Patricia A. Madrid, Attorney General, Arthur W. Pepin, Assistant Attorney General, Santa Fe, NM, for Appellee.

OPINION

MINZNER, Justice.

{1} Defendant appeals from an order of the district court denying his motion to dismiss an amended criminal information charging him with first-degree murder. Defendant contends the district court erred in ruling that the district attorney's decision to charge him with first-degree murder, following the Court of Appeals' reversal of his conviction for second-degree murder, was not contrary to federal and state constitutional protections against double jeopardy and prosecutorial vindictiveness. Defendant initially appealed the order of the district court to the Court of Appeals. See State v. Apodaca, 1997-NMCA-051, ¶ 17, 123 N.M. 372, 940 P.2d 478 (holding defendant has a constitutional right to appeal from an order denying a double jeopardy objection to an indictment). The Court of Appeals certified the matter to us on the ground that language in State v. Martinez, 120 N.M. 677, 678, 905 P.2d 715, 716 (1995), appeared to be inconsistent with the portion of Article II, Section 15 of the New Mexico Constitution that provides protection against double jeopardy. See Alexander v. Delgado, 84 N.M. 717, 718, 507 P.2d 778, 779 (1973) (holding that the Court of Appeals is bound by Supreme Court precedent); NMSA 1978, § 34-5-14(C) (1966). We accepted certification and now reverse the district court's order denying Defendant's double jeopardy claim. We do not reach the issue of prosecutorial vindictiveness.

I

{2} The following facts appear to be undisputed. In April 1996, Defendant and Kim Gurley, who was then separated from her husband Richard Gurley, were living together. On the night of April 15, Defendant and Richard argued during a telephone conversation. Following this argument, Richard and his brother drove to the house where Defendant and Kim were living. Richard pounded on the door and front windows, yelling for Defendant to come out and fight. After the door to the home was opened, Richard grabbed Defendant and pulled him from the house, throwing him to the ground. The two men exchanged punches. Defendant fatally stabbed Richard during the fight.

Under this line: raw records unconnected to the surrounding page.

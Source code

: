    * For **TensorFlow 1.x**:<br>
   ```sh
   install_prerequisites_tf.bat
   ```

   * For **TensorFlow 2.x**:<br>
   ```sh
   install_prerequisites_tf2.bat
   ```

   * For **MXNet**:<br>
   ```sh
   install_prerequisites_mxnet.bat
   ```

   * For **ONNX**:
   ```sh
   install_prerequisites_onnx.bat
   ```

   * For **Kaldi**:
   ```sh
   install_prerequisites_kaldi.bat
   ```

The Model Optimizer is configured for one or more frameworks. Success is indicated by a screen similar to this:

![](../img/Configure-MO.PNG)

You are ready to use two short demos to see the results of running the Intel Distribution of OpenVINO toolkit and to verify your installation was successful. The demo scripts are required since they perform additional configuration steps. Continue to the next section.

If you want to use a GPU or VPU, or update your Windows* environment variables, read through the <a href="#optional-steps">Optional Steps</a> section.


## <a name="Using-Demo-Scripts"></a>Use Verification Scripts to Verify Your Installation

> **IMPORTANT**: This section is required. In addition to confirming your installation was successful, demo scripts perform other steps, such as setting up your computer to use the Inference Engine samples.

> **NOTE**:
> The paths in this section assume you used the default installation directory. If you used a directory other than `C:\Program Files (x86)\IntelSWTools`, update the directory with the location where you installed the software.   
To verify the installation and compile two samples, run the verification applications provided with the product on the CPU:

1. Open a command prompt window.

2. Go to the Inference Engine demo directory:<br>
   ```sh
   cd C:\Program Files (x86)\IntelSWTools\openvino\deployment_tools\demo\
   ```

{3} The State filed a criminal complaint that night, which described the crime as "Murder in the First Degree Open Charge," and stated that Defendant had killed Richard "by an act greatly dangerous to the lives of other[s]." See NMSA 1978, § 30-2-1(A)(3) (1994). At the preliminary hearing, however, the magistrate judge bound Defendant over for trial on the offense of second-degree murder. On April 30, 1996, the State filed a criminal information charging Defendant with second-degree murder, contrary to Section 30-2-1(B).

{4} Defendant was tried before a jury in January 1997, and convicted of second-degree murder. Defendant successfully appealed his conviction. State v. Lynch, No. 18,368, slip op. (N.M.Ct.App. Dec. 16, 1998). The Court of Appeals reversed Defendant's conviction on the ground that the district court's denial of a requested instruction on self-defense or defense of a dwelling as an element of the second-degree murder instruction was potentially confusing to the jury, contrary to State v. Parish, 118 N.M. 39, 878 P.2d 988 (1994). Lynch, No. 18,368, slip op. at 5.

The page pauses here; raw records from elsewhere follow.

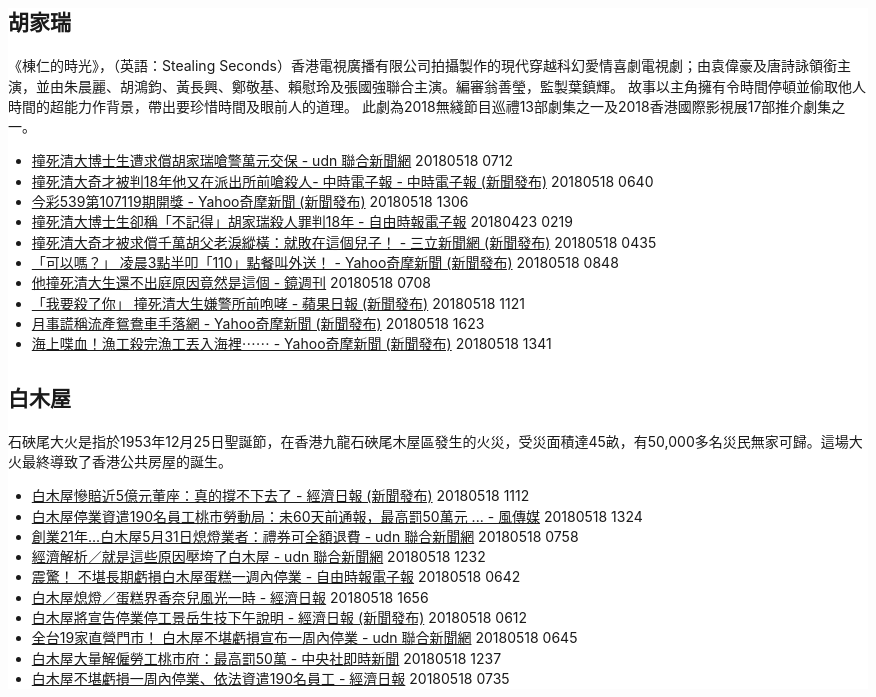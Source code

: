 ## 胡家瑞

《棟仁的時光》，（英語：Stealing Seconds）香港電視廣播有限公司拍攝製作的現代穿越科幻愛情喜劇電視劇；由袁偉豪及唐詩詠領銜主演，並由朱晨麗、胡鴻鈞、黃長興、鄭敬基、賴慰玲及張國強聯合主演。編審翁善瑩，監製葉鎮輝。
故事以主角擁有令時間停頓並偷取他人時間的超能力作背景，帶出要珍惜時間及眼前人的道理。
此劇為2018無綫節目巡禮13部劇集之一及2018香港國際影視展17部推介劇集之一。
- [撞死清大博士生遭求償胡家瑞嗆警萬元交保 - udn 聯合新聞網](https://udn.com/news/story/7321/3149420 "撞死清大博士生遭求償胡家瑞嗆警萬元交保 - udn 聯合新聞網") 20180518 0712
- [撞死清大奇才被判18年他又在派出所前嗆殺人- 中時電子報 - 中時電子報 (新聞發布)](http://www.chinatimes.com/realtimenews/20180518002613-260402 "撞死清大奇才被判18年他又在派出所前嗆殺人- 中時電子報 - 中時電子報 (新聞發布)") 20180518 0640
- [今彩539第107119期開獎 - Yahoo奇摩新聞 (新聞發布)](https://tw.news.yahoo.com/%E4%BB%8A%E5%BD%A9539%E7%AC%AC107119%E6%9C%9F%E9%96%8B%E7%8D%8E-124201209.html "今彩539第107119期開獎 - Yahoo奇摩新聞 (新聞發布)") 20180518 1306
- [撞死清大博士生卻稱「不記得」胡家瑞殺人罪判18年 - 自由時報電子報](http://news.ltn.com.tw/news/society/breakingnews/2403651 "撞死清大博士生卻稱「不記得」胡家瑞殺人罪判18年 - 自由時報電子報") 20180423 0219
- [撞死清大奇才被求償千萬胡父老淚縱橫：就敗在這個兒子！ - 三立新聞網 (新聞發布)](https://www.setn.com/News.aspx?NewsID=381394 "撞死清大奇才被求償千萬胡父老淚縱橫：就敗在這個兒子！ - 三立新聞網 (新聞發布)") 20180518 0435
- [「可以嗎？」 凌晨3點半叩「110」點餐叫外送！ - Yahoo奇摩新聞 (新聞發布)](https://tw.news.yahoo.com/video/%E5%8F%AF%E4%BB%A5%E5%97%8E-%E5%87%8C%E6%99%A83%E9%BB%9E%E5%8D%8A-%E5%8F%A9-110-%E9%BB%9E%E9%A4%90%E5%8F%AB%E5%A4%96%E9%80%81-052309262.html "「可以嗎？」 凌晨3點半叩「110」點餐叫外送！ - Yahoo奇摩新聞 (新聞發布)") 20180518 0848
- [他撞死清大生還不出庭原因竟然是這個 - 鏡週刊](https://www.mirrormedia.mg/story/20180518soc003 "他撞死清大生還不出庭原因竟然是這個 - 鏡週刊") 20180518 0708
- [「我要殺了你」 撞死清大生嫌警所前咆哮 - 蘋果日報 (新聞發布)](https://tw.news.appledaily.com/local/realtime/20180518/1356377 "「我要殺了你」 撞死清大生嫌警所前咆哮 - 蘋果日報 (新聞發布)") 20180518 1121
- [月事謊稱流產鴛鴦車手落網 - Yahoo奇摩新聞 (新聞發布)](https://tw.news.yahoo.com/%E6%9C%88%E4%BA%8B%E8%AC%8A%E7%A8%B1%E6%B5%81%E7%94%A2-%E9%B4%9B%E9%B4%A6%E8%BB%8A%E6%89%8B%E8%90%BD%E7%B6%B2-160000577.html "月事謊稱流產鴛鴦車手落網 - Yahoo奇摩新聞 (新聞發布)") 20180518 1623
- [海上喋血！漁工殺完漁工丟入海裡⋯⋯ - Yahoo奇摩新聞 (新聞發布)](https://tw.news.yahoo.com/%E6%B5%B7%E4%B8%8A%E5%96%8B%E8%A1%80-%E6%BC%81%E5%B7%A5%E6%AE%BA%E5%AE%8C%E6%BC%81%E5%B7%A5%E4%B8%9F%E5%85%A5%E6%B5%B7%E8%A3%A1-133011000.html "海上喋血！漁工殺完漁工丟入海裡⋯⋯ - Yahoo奇摩新聞 (新聞發布)") 20180518 1341

## 白木屋

石硤尾大火是指於1953年12月25日聖誕節，在香港九龍石硤尾木屋區發生的火災，受災面積達45畝，有50,000多名災民無家可歸。這場大火最終導致了香港公共房屋的誕生。
- [白木屋慘賠近5億元董座：真的撐不下去了 - 經濟日報 (新聞發布)](https://money.udn.com/money/story/5641/3149889 "白木屋慘賠近5億元董座：真的撐不下去了 - 經濟日報 (新聞發布)") 20180518 1112
- [白木屋停業資遣190名員工桃市勞動局：未60天前通報，最高罰50萬元 ... - 風傳媒](http://www.storm.mg/article/439332 "白木屋停業資遣190名員工桃市勞動局：未60天前通報，最高罰50萬元 ... - 風傳媒") 20180518 1324
- [創業21年...白木屋5月31日熄燈業者：禮券可全額退費 - udn 聯合新聞網](https://udn.com/news/story/7270/3149515 "創業21年...白木屋5月31日熄燈業者：禮券可全額退費 - udn 聯合新聞網") 20180518 0758
- [經濟解析／就是這些原因壓垮了白木屋 - udn 聯合新聞網](https://udn.com/news/story/7241/3150003 "經濟解析／就是這些原因壓垮了白木屋 - udn 聯合新聞網") 20180518 1232
- [震驚！ 不堪長期虧損白木屋蛋糕一週內停業 - 自由時報電子報](http://news.ltn.com.tw/news/life/breakingnews/2429989 "震驚！ 不堪長期虧損白木屋蛋糕一週內停業 - 自由時報電子報") 20180518 0642
- [白木屋熄燈／蛋糕界香奈兒風光一時 - 經濟日報](https://money.udn.com/money/story/5612/3150433 "白木屋熄燈／蛋糕界香奈兒風光一時 - 經濟日報") 20180518 1656
- [白木屋將宣告停業停工景岳生技下午說明 - 經濟日報 (新聞發布)](https://money.udn.com/money/story/5641/3149325 "白木屋將宣告停業停工景岳生技下午說明 - 經濟日報 (新聞發布)") 20180518 0612
- [全台19家直營門市！ 白木屋不堪虧損宣布一周內停業 - udn 聯合新聞網](https://udn.com/news/story/7270/3149325 "全台19家直營門市！ 白木屋不堪虧損宣布一周內停業 - udn 聯合新聞網") 20180518 0645
- [白木屋大量解僱勞工桃市府：最高罰50萬 - 中央社即時新聞](http://www.cna.com.tw/news/ahel/201805180337-1.aspx "白木屋大量解僱勞工桃市府：最高罰50萬 - 中央社即時新聞") 20180518 1237
- [白木屋不堪虧損一周內停業、依法資遣190名員工 - 經濟日報](https://money.udn.com/money/story/5612/3149405 "白木屋不堪虧損一周內停業、依法資遣190名員工 - 經濟日報") 20180518 0735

{5} On remand to the district court, Defendant was scheduled to be retried for second-degree murder on July 19, 1999. On defense counsel's motion, trial was continued until September 27, 1999. The prosecutor then spoke with Ginger Dickinson, the girlfriend of Kim Gurley's step-father, for the first time. In that interview, Dickinson said that prior to the killing she had heard Defendant say that he had learned in prison how to kill a person by stabbing him with a single thrust and that he was going to kill Richard in this way. On August 6, 1999, the State filed an amended criminal information charging Defendant with premeditated first-degree murder, contrary to Section 30-2-1(A).

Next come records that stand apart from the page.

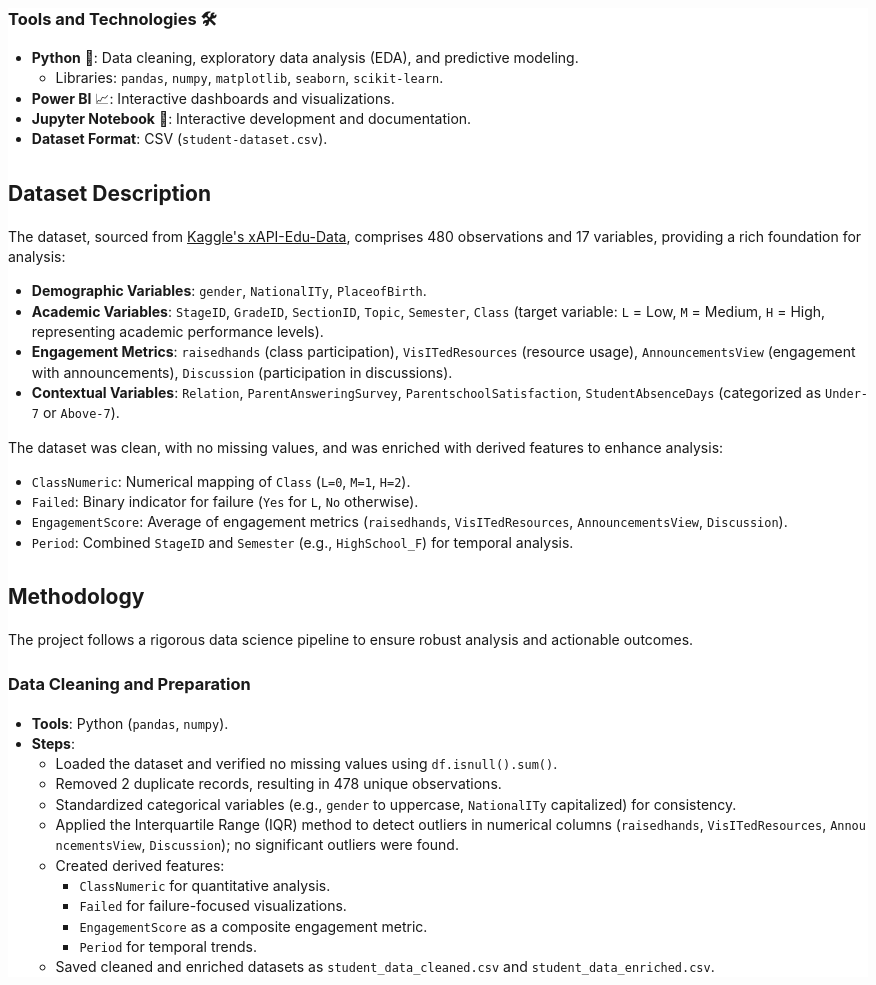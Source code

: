 ### Tools and Technologies 🛠️

- **Python** 🐍: Data cleaning, exploratory data analysis (EDA), and predictive modeling.
  - Libraries: `pandas`, `numpy`, `matplotlib`, `seaborn`, `scikit-learn`.
- **Power BI** 📈: Interactive dashboards and visualizations.
- **Jupyter Notebook** 📓: Interactive development and documentation.
- **Dataset Format**: CSV (`student-dataset.csv`).

## Dataset Description

The dataset, sourced from [Kaggle's xAPI-Edu-Data](https://www.kaggle.com/datasets/aljarah/xAPI-Edu-Data/data), comprises 480 observations and 17 variables, providing a rich foundation for analysis:

- **Demographic Variables**: `gender`, `NationalITy`, `PlaceofBirth`.
- **Academic Variables**: `StageID`, `GradeID`, `SectionID`, `Topic`, `Semester`, `Class` (target variable: `L` = Low, `M` = Medium, `H` = High, representing academic performance levels).
- **Engagement Metrics**: `raisedhands` (class participation), `VisITedResources` (resource usage), `AnnouncementsView` (engagement with announcements), `Discussion` (participation in discussions).
- **Contextual Variables**: `Relation`, `ParentAnsweringSurvey`, `ParentschoolSatisfaction`, `StudentAbsenceDays` (categorized as `Under-7` or `Above-7`).

The dataset was clean, with no missing values, and was enriched with derived features to enhance analysis:

- `ClassNumeric`: Numerical mapping of `Class` (`L=0`, `M=1`, `H=2`).
- `Failed`: Binary indicator for failure (`Yes` for `L`, `No` otherwise).
- `EngagementScore`: Average of engagement metrics (`raisedhands`, `VisITedResources`, `AnnouncementsView`, `Discussion`).
- `Period`: Combined `StageID` and `Semester` (e.g., `HighSchool_F`) for temporal analysis.

## Methodology

The project follows a rigorous data science pipeline to ensure robust analysis and actionable outcomes.

### Data Cleaning and Preparation

- **Tools**: Python (`pandas`, `numpy`).
- **Steps**:
  - Loaded the dataset and verified no missing values using `df.isnull().sum()`.
  - Removed 2 duplicate records, resulting in 478 unique observations.
  - Standardized categorical variables (e.g., `gender` to uppercase, `NationalITy` capitalized) for consistency.
  - Applied the Interquartile Range (IQR) method to detect outliers in numerical columns (`raisedhands`, `VisITedResources`, `AnnouncementsView`, `Discussion`); no significant outliers were found.
  - Created derived features:
    - `ClassNumeric` for quantitative analysis.
    - `Failed` for failure-focused visualizations.
    - `EngagementScore` as a composite engagement metric.
    - `Period` for temporal trends.
  - Saved cleaned and enriched datasets as `student_data_cleaned.csv` and `student_data_enriched.csv`.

{6} Defendant filed a motion to dismiss the first-degree murder charge, alleging that the charge violated his double jeopardy rights and constituted prosecutorial vindictiveness. The district court denied Defendant's double jeopardy claim without a hearing. However, the court ordered an evidentiary hearing on the claim of prosecutorial vindictiveness, reasoning that the circumstances surrounding the State's filing of a greater charge against Defendant—more than three years after the offense was committed and following a successful appeal—raised a presumption of prosecutorial vindictiveness. Following the hearing, the court determined that the State had overcome the presumption of prosecutorial vindictiveness by proving that newly-discovered evidence led to the filing of the greater charge against Defendant. Defendant subsequently moved twice for reconsideration of the court's denial of his double jeopardy claim. The court denied both motions.

{7} Defendant appealed the district court's denial of his double jeopardy claim to the Court of Appeals. In certifying this matter, the Court of Appeals noted that Defendant's double jeopardy argument appeared meritorious based on the plain language of Article II, Section 15 of the New Mexico Constitution, but was inconsistent with this Court's interpretation of the substantially similar double jeopardy statute, NMSA 1978, § 30-1-10 (1963), in Martinez. State v. Lynch, No. 21,108 (N.M.Ct.App. Mar. 23, 2000) (order certifying matter to the Supreme Court). In Martinez, we stated that the language upon which Defendant now relies precludes retrial of a greater offense "only after an acquittal of that offense." 120 N.M. at 678, 905 P.2d at 716.

II

{8} Under State v. Gomez, 1997-NMSC-006, 122 N.M. 777, 932 P.2d 1, we first analyze Defendant's double jeopardy claim under the federal constitution. If Defendant's rights are protected under the federal constitution, we will not examine Defendant's state constitutional claim. Id. ¶ 19. If the federal constitution does not protect the asserted right, we analyze Defendant's claim under the state constitution. Id.

III

{9} The federal double jeopardy clause has been said to embody three separate protections: (1) protection against a second prosecution for the same offense after acquittal; (2) protection against a second prosecution for the same offense after conviction; and (3) protection against multiple punishments for the same offense. See, e.g., Justices of Boston Mun. Court. v. Lydon, 466 U.S. 294, 306-07, 104 S.Ct. 1805, 80 L.Ed.2d 311 (1984). In discussing the policies which underlie the double jeopardy clause, the United States Supreme Court has stated:

The constitutional prohibition against `double jeopardy' was designed to protect an individual from being subjected to the hazards of trial and possible conviction more than once for an alleged offense.... The underlying idea, one that is deeply ingrained in at least the Anglo-American system of jurisprudence, is that the State with all its resources and power should not be allowed to make repeated attempts to convict an individual for an alleged offense, thereby subjecting him to embarrassment, expense and ordeal and compelling him to live in a continuing state of anxiety and insecurity, as well as enhancing the possibility that even though innocent he may be found guilty.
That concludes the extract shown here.